# Examples of Series Resonance Circuits   Whatsapp  Example 1:
a. For the series resonant circuit of Fig. 1, find $I$, $V_R$, $V_L$, and $V_C$ at resonance.
b. What is the $Q_s$ of the circuit?
c. If the resonant frequency is $5000 Hz$, find the bandwidth.
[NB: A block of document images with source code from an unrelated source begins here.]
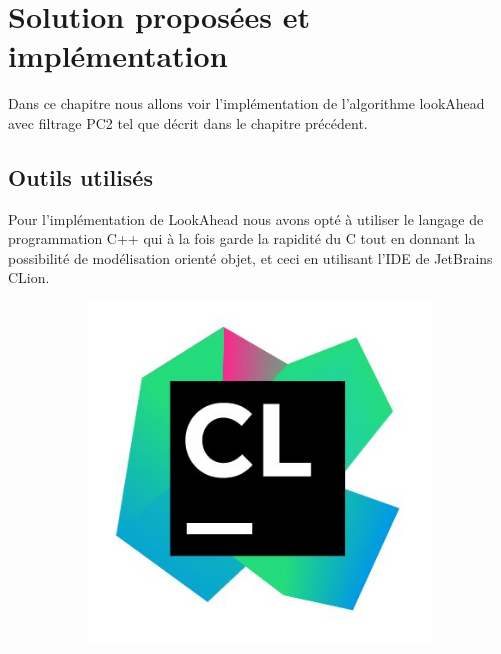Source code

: \documentclass[12pt]{report}
\begin{document}
	
	
\chapter{Solution proposées et implémentation}
Dans ce chapitre nous allons voir l'implémentation de l'algorithme lookAhead avec filtrage PC2 tel que décrit dans le chapitre précédent.
\section{Outils utilisés}
Pour l’implémentation de LookAhead nous avons opté à utiliser le langage de programmation C++ qui à la fois garde la rapidité du C tout en donnant la possibilité de modélisation orienté objet, et ceci en utilisant l'IDE de JetBrains CLion.
\begin{figure}[H]
	\centering
	\begin{subfigure}{.5\textwidth}
		\centering
		\includegraphics[scale=0.3]{imgs/Clion.jpg}
		\label{fig:sub1}
	\end{subfigure}%
	\begin{subfigure}{.5\textwidth}
		\centering

\end{subfigure}
\end{figure}
\end{document}
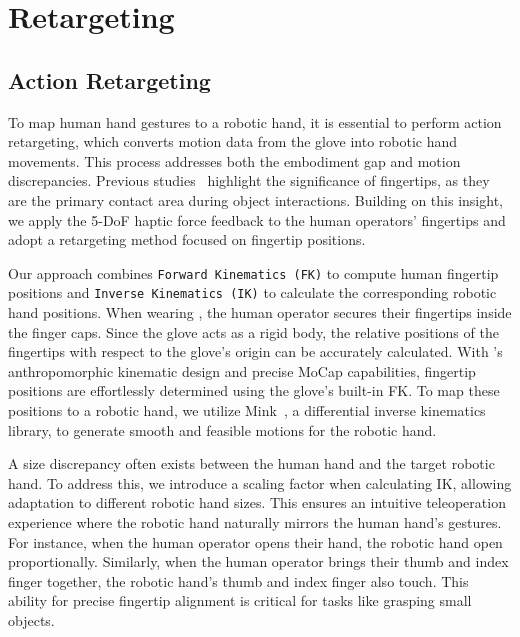 \section{Retargeting}



\subsection{Action Retargeting}

To map human hand gestures to a robotic hand, it is essential to perform action retargeting, which converts motion data from the glove into robotic hand movements. This process addresses both the embodiment gap and motion discrepancies. 
%
Previous studies~\cite{wang2024dexcap, fan2023arctic, taheri2020grab} highlight the significance of fingertips, as they are the primary contact area during object interactions. Building on this insight, we apply the 5-DoF haptic force feedback to the human operators' fingertips and adopt a retargeting method focused on fingertip positions.

Our approach combines \texttt{Forward Kinematics~(FK)} to compute human fingertip positions and \texttt{Inverse Kinematics~(IK)} to calculate the corresponding robotic hand positions. 
%
When wearing \oursystem, the human operator secures their fingertips inside the finger caps. Since the glove acts as a rigid body, the relative positions of the fingertips with respect to the glove’s origin can be accurately calculated. With \oursystem's anthropomorphic kinematic design and precise MoCap capabilities, fingertip positions are effortlessly determined using the glove’s built-in FK.
%
To map these positions to a robotic hand, we utilize Mink~\cite{Zakka_Mink_Python_inverse_2024}, a differential inverse kinematics library, to generate smooth and feasible motions for the robotic hand. 

A size discrepancy often exists between the human hand and the target robotic hand. To address this, we introduce a scaling factor when calculating IK, allowing adaptation to different robotic hand sizes. This ensures an intuitive teleoperation experience where the robotic hand naturally mirrors the human hand's gestures. For instance, when the human operator opens their hand, the robotic hand open proportionally. Similarly, when the human operator brings their thumb and index finger together, the robotic hand's thumb and index finger also touch. This ability for precise fingertip alignment is critical for tasks like grasping small objects.

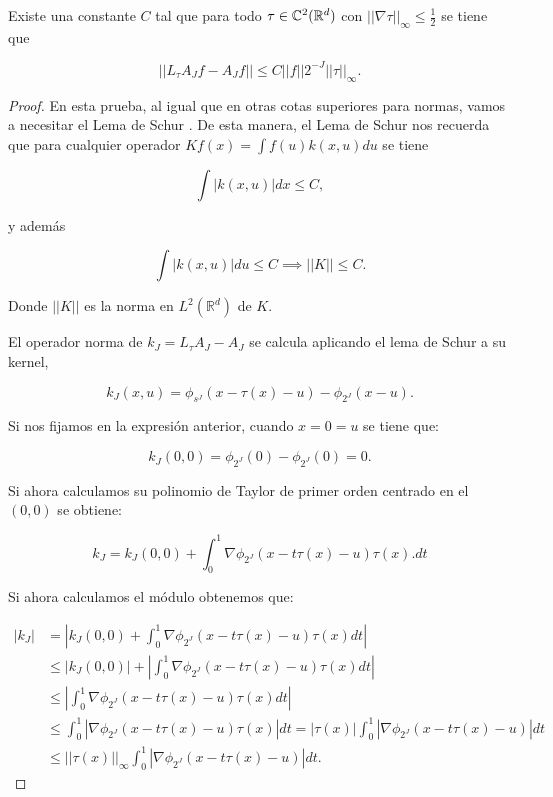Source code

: \begin{lema} \label{lema::constante}
  Existe una constante $C$ tal que para todo $\tau \in \mathbb{C}^2(\mathbb{R}^d)$ con $||\nabla \tau ||_\infty \leq \frac{1}{2}$ se tiene que 
  
  $$||L_\tau A_J f - A_J f|| \leq C ||f||2^{-J}||\tau||_{\infty}.$$
\end{lema}

\begin{proof}

  \noindent En esta prueba, al igual que en otras cotas superiores para normas, vamos a necesitar el Lema de Schur \cite{SchurLemma}. De esta manera, el Lema de Schur nos recuerda que para cualquier operador $Kf(x)=\int f(u)k(x,u)du$ se tiene 

  $$\int |k(x,u)| dx \leq C,$$

  \noindent y además 

  $$\int |k(x,u)|du \leq C \implies ||K||\leq C.$$

  \noindent Donde $||K||$ es la norma en $L^2(\mathbb{R}^d)$ de $K$.

  \medskip

  El operador norma de $k_J=L_\tau A_J - A_J$ se calcula aplicando el lema de Schur a su kernel,

  $$k_J(x,u)=\phi_{s^J}(x-\tau(x)-u)-\phi_{2^J}(x-u).$$

  \noindent Si nos fijamos en la expresión anterior, cuando $x=0=u$ se tiene que: 

  $$k_J(0,0)=\phi_{2^J}(0)-\phi_{2^J}(0)=0.$$

  \noindent Si ahora calculamos su polinomio de Taylor de primer orden centrado en el $(0,0)$ se obtiene: 

  $$k_J=k_J(0,0)+\int_0^1 \nabla \phi_{2^J} (x-t\tau(x)-u)\tau(x). dt$$

  \noindent Si ahora calculamos el módulo obtenemos que:

  \begin{align*}
    |k_J|&=|k_J(0,0)+\int_0^1 \nabla \phi_{2^J} (x-t\tau(x)-u)\tau(x) dt| \\
    &\leq |k_J(0,0)|+\left|\int_0^1 \nabla \phi_{2^J} (x-t\tau(x)-u)\tau(x) dt \right| \\
    & \leq \left|\int_0^1 \nabla \phi_{2^J} (x-t\tau(x)-u)\tau(x) dt \right| \\ 
    & \leq \int_0^1 \left| \nabla \phi_{2^J} (x-t\tau(x)-u)\tau(x)  \right|dt= |\tau(x)|\int_0^1 \left| \nabla \phi_{2^J} (x-t\tau(x)-u)\right|dt  \\ 
    & \leq ||\tau(x)||_\infty \int_0^1 \left| \nabla \phi_{2^J} (x-t\tau(x)-u)\right|dt.
  \end{align*}


\end{proof}

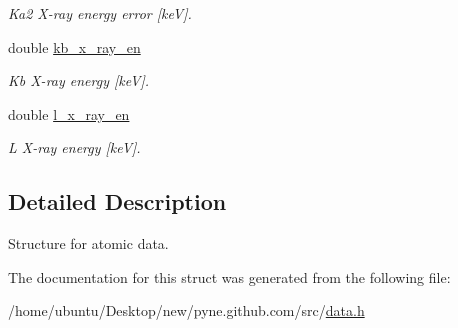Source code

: \begin{DoxyCompactItemize}
\begin{DoxyCompactList}\small\item\em Ka2 X-\/ray energy error \mbox{[}keV\mbox{]}. \end{DoxyCompactList}\item 
double \hyperlink{structpyne_1_1atomic_aa93013778d65dc071c27564449e351de}{kb\+\_\+x\+\_\+ray\+\_\+en}\hypertarget{structpyne_1_1atomic_aa93013778d65dc071c27564449e351de}{}\label{structpyne_1_1atomic_aa93013778d65dc071c27564449e351de}

\begin{DoxyCompactList}\small\item\em Kb X-\/ray energy \mbox{[}keV\mbox{]}. \end{DoxyCompactList}\item 
double \hyperlink{structpyne_1_1atomic_a43e9e36e9b5bd8e4e77ffbe86b5ef28d}{l\+\_\+x\+\_\+ray\+\_\+en}\hypertarget{structpyne_1_1atomic_a43e9e36e9b5bd8e4e77ffbe86b5ef28d}{}\label{structpyne_1_1atomic_a43e9e36e9b5bd8e4e77ffbe86b5ef28d}

\begin{DoxyCompactList}\small\item\em L X-\/ray energy \mbox{[}keV\mbox{]}. \end{DoxyCompactList}\end{DoxyCompactItemize}


\subsection{Detailed Description}
Structure for atomic data. 

The documentation for this struct was generated from the following file\+:\begin{DoxyCompactItemize}
\item 
/home/ubuntu/\+Desktop/new/pyne.\+github.\+com/src/\hyperlink{data_8h}{data.\+h}\end{DoxyCompactItemize}
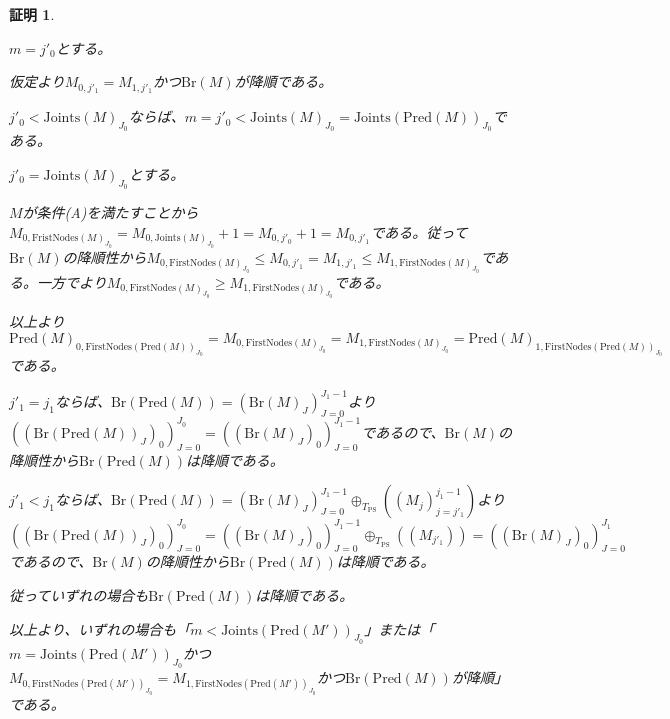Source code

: \documentclass[dvipdfmx,uplatex]{jsarticle}
\theoremstyle{customnonumberbreakfortheorem}
\theoremstyle{customnonumberbreakforproof}
\newtheorem{hideableproof}{証明}
\begin{document}
\begin{hideableproof}
\begin{indented}
\begin{indented}
			\item \(m = j'_0\)とする。
			\item 仮定より\(M_{0,j'_1} = M_{1,j'_1}\)かつ\(\textrm{Br}(M)\)が降順である。
			\item \(j'_0 < \textrm{Joints}(M)_{J_0}\)ならば、\(m = j'_0 < \textrm{Joints}(M)_{J_0} = \textrm{Joints}(\textrm{Pred}(M))_{J_0}\)である。
			\item \(j'_0 = \textrm{Joints}(M)_{J_0}\)とする。
			\begin{indented}
				\item \(M\)が条件(A)を満たすことから\(M_{0,\textrm{FristNodes}(M)_{J_0}} = M_{0,\textrm{Joints}(M)_{J_0}}+1 = M_{0,j'_0}+1 = M_{0,j'_1}\)である。従って\(\textrm{Br}(M)\)の降順性から\(M_{0,\textrm{FirstNodes}(M)_{J_0}} \leq M_{0,j'_1} = M_{1,j'_1} \leq M_{1,\textrm{FirstNodes}(M)_{J_0}}\)である。一方でより\(M_{0,\textrm{FirstNodes}(M)_{J_0}} \geq M_{1,\textrm{FirstNodes}(M)_{J_0}}\)である。
				\item 以上より\(\textrm{Pred}(M)_{0,\textrm{FirstNodes}(\textrm{Pred}(M))_{J_0}} = M_{0,\textrm{FirstNodes}(M)_{J_0}} = M_{1,\textrm{FirstNodes}(M)_{J_0}} = \textrm{Pred}(M)_{1,\textrm{FirstNodes}(\textrm{Pred}(M))_{J_0}}\)である。
				\item \(j'_1 = j_1\)ならば、\(\textrm{Br}(\textrm{Pred}(M)) = (\textrm{Br}(M)_J)_{J=0}^{J_1-1}\)より\(((\textrm{Br}(\textrm{Pred}(M))_J)_0)_{J=0}^{J_0} = ((\textrm{Br}(M)_J)_0)_{J=0}^{J_1-1}\)であるので、\(\textrm{Br}(M)\)の降順性から\(\textrm{Br}(\textrm{Pred}(M))\)は降順である。
				\item \(j'_1 < j_1\)ならば、\(\textrm{Br}(\textrm{Pred}(M)) = (\textrm{Br}(M)_J)_{J=0}^{J_1-1} \oplus_{T_{\textrm{PS}}} ((M_j)_{j=j'_1}^{j_1-1})\)より\(((\textrm{Br}(\textrm{Pred}(M))_J)_0)_{J=0}^{J_0} = ((\textrm{Br}(M)_J)_0)_{J=0}^{J_1-1} \oplus_{T_{\textrm{PS}}} ((M_{j'_1})) = ((\textrm{Br}(M)_J)_0)_{J=0}^{J_1}\)であるので、\(\textrm{Br}(M)\)の降順性から\(\textrm{Br}(\textrm{Pred}(M))\)は降順である。
				\item 従っていずれの場合も\(\textrm{Br}(\textrm{Pred}(M))\)は降順である。
			\end{indented}
			\item 以上より、いずれの場合も「\(m < \textrm{Joints}(\textrm{Pred}(M'))_{J_0}\)」または「\(m = \textrm{Joints}(\textrm{Pred}(M'))_{J_0}\)かつ\(M_{0,\textrm{FirstNodes}(\textrm{Pred}(M'))_{J_0}} = M_{1,\textrm{FirstNodes}(\textrm{Pred}(M'))_{J_0}}\)かつ\(\textrm{Br}(\textrm{Pred}(M))\)が降順」である。
			\item

\end{indented}
\end{indented}
\end{hideableproof}
\end{document}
d. What is the power dissipated in the circuit at the half-power frequencies? Fig. 1: Example 1.
Solution:
a.
$$Z_{Ts} = R = 2Ω$$
$$I = {E \over Z_{Ts}} = {10V \angle 0^\circ \over 10 Ω \angle 0^\circ} = 5 A \angle 0^\circ$$
$$V_R = E = 5 V \angle 0^\circ$$
$$V_L = (I \angle 0^\circ)(X_L \angle 90^\circ)= 50 V \angle 90^\circ$$
$$V_C = (I \angle 0^\circ)(X_C \angle -90^\circ)= 50 V \angle -90^\circ$$
b.
$$Q_s = {X_L \over R} = { 10 Ω \over 2Ω} = 5$$
c.
$$BW = f_2 - f_1 ={ f_s \over Q_s} = 1000 Hz$$
d.
$$\begin{split} P_{HPF} &= {1 \over 2} P_{max} = {1 \over 2}I_{max}^2R \\ &={1 \over 2}(5A)^2(2 Ω) = 25 W \end{split}$$
Example 2: The bandwidth of a series resonant circuit is $400 Hz$.
a. If the resonant frequency is $4000 Hz$, what is the value of $Qs$?
b. If $R = 10 Ω$, what is the value of $X_L$ at resonance?
c. Find the inductance $L$ and capacitance $C$ of the circuit.
Solution:
a.
$$Q_s = {f_s \over BW} = {4000Hz \over 400Hz}=10$$
b.
$$X_L = Q_sR = (10)(10Ω)=100 Ω$$
c.
$$L = {X_L \over 2 \pi f_s} = { 100 Ω \over 2 \pi (4000Hz)} = 3.98 mH$$
$$C = {1 \over 2 \pi f_s X_C} = {1 \over 2 \pi (4000Hz)(100)} = 0.398 \mu H$$
Example 3: A series $RLC$ circuit is designed to resonant at $w_s=10^5 rad/s$, have a bandwidth of $0.15f_s$, and draw $16 W$ from a $120V$ source at resonance.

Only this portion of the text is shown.